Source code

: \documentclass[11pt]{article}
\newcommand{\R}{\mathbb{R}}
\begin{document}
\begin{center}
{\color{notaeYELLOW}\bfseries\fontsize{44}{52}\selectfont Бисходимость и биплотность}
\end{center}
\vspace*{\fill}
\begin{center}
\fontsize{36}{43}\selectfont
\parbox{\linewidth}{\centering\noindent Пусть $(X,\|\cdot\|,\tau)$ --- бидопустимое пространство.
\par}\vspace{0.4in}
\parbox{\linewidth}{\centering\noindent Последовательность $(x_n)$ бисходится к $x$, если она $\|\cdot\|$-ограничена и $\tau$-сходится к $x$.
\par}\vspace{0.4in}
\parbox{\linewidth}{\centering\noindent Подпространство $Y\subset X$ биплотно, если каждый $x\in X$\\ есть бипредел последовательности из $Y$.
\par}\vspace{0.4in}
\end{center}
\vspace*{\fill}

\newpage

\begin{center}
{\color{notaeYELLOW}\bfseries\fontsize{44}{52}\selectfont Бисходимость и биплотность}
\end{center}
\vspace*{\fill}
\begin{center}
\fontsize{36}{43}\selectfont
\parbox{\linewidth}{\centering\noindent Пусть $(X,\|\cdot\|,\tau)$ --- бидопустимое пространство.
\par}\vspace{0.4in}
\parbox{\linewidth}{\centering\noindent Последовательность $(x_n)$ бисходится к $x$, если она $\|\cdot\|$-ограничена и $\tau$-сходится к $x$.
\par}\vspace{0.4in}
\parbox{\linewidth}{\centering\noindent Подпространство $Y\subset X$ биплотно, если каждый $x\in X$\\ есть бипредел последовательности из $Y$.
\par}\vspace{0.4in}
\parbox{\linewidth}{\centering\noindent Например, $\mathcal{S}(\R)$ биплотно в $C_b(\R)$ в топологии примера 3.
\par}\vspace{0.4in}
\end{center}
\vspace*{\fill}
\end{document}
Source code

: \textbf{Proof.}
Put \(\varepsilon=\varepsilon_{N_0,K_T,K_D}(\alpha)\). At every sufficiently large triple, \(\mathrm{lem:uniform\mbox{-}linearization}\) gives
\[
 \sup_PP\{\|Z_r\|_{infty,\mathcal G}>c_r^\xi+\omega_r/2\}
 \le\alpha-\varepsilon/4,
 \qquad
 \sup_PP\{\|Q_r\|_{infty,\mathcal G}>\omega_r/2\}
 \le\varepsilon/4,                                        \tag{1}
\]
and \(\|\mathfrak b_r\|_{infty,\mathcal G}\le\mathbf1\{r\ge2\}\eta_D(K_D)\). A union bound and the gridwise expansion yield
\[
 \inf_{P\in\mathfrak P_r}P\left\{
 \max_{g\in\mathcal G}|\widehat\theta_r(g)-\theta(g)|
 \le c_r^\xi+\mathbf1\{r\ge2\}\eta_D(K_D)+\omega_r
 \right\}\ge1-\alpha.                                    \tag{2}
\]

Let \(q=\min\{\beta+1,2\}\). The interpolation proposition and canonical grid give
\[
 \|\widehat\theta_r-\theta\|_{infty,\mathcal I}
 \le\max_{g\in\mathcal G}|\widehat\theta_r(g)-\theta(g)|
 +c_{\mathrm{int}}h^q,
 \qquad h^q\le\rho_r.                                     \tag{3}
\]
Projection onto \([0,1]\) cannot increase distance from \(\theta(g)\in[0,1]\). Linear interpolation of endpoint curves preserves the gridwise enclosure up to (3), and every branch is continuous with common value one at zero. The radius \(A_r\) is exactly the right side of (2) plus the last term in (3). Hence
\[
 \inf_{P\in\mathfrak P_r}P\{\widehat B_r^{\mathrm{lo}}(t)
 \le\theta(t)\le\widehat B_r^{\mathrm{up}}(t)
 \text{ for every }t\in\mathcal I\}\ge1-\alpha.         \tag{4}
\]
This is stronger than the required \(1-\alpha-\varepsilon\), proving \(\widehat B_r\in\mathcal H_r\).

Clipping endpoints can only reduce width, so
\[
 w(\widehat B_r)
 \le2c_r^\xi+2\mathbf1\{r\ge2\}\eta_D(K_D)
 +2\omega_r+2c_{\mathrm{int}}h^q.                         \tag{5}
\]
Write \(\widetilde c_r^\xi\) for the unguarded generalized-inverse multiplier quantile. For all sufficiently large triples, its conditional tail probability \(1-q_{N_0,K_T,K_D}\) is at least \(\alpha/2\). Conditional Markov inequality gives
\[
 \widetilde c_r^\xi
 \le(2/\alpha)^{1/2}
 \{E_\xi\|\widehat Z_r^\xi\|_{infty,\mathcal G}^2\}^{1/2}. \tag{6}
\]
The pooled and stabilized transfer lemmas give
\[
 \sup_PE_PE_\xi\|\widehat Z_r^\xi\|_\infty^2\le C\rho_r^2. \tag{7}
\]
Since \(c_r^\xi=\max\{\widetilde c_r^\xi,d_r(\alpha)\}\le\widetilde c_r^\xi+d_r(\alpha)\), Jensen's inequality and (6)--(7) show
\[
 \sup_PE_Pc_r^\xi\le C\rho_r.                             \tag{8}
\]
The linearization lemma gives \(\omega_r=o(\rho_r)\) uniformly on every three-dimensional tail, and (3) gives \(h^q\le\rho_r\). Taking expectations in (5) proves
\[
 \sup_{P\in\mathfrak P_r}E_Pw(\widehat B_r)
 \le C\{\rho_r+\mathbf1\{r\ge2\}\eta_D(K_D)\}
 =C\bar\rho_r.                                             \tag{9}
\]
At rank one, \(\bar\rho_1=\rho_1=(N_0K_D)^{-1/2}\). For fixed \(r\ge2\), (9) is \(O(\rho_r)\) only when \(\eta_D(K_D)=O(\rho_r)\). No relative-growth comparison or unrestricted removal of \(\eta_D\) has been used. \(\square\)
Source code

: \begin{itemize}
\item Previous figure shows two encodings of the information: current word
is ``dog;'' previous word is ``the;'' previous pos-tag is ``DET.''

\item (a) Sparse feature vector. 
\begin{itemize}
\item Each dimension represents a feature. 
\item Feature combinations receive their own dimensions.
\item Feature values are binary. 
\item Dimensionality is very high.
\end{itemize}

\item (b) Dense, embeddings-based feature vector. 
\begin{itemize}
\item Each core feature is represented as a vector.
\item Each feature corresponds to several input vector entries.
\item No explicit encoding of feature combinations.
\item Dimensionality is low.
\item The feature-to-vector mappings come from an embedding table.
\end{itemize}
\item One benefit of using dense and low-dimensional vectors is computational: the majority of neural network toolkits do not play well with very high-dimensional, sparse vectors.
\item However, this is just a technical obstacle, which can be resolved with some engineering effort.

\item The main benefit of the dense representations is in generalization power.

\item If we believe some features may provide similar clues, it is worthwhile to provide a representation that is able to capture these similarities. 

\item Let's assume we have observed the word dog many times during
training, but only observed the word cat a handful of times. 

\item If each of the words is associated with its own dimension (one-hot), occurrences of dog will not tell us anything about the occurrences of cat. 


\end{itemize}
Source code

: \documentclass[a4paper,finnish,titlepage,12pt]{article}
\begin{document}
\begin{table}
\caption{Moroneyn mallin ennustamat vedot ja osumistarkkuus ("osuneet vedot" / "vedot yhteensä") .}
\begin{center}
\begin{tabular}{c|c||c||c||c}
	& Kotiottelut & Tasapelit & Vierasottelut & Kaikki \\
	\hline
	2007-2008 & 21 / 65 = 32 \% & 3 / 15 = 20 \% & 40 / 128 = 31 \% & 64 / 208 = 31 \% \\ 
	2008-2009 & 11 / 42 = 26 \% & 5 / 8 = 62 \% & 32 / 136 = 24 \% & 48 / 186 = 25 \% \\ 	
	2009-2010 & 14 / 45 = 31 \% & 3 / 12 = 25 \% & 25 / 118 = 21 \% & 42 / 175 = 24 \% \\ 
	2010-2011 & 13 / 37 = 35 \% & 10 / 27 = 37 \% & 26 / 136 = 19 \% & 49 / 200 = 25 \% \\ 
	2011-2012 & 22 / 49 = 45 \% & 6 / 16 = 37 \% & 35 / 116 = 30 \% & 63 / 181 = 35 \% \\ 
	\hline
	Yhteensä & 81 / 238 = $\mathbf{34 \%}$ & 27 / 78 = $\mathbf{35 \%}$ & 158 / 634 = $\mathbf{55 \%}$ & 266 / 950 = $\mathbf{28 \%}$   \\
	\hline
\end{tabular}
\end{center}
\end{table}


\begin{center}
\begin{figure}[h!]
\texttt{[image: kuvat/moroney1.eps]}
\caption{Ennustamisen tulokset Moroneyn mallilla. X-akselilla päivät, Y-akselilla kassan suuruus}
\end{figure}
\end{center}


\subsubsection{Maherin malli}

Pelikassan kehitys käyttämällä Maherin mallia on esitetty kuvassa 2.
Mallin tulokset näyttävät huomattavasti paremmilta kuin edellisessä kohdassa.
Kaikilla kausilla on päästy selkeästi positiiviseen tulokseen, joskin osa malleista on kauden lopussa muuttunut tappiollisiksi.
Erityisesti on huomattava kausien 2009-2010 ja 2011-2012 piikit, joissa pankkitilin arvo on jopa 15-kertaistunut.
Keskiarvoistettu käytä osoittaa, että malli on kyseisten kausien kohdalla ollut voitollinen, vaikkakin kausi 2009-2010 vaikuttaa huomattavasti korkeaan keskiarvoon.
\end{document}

Work order → Lines containing the word "observed" must be found in the data above and copied.

Result →
\item Let's assume we have observed the word dog many times during
training, but only observed the word cat a handful of times. 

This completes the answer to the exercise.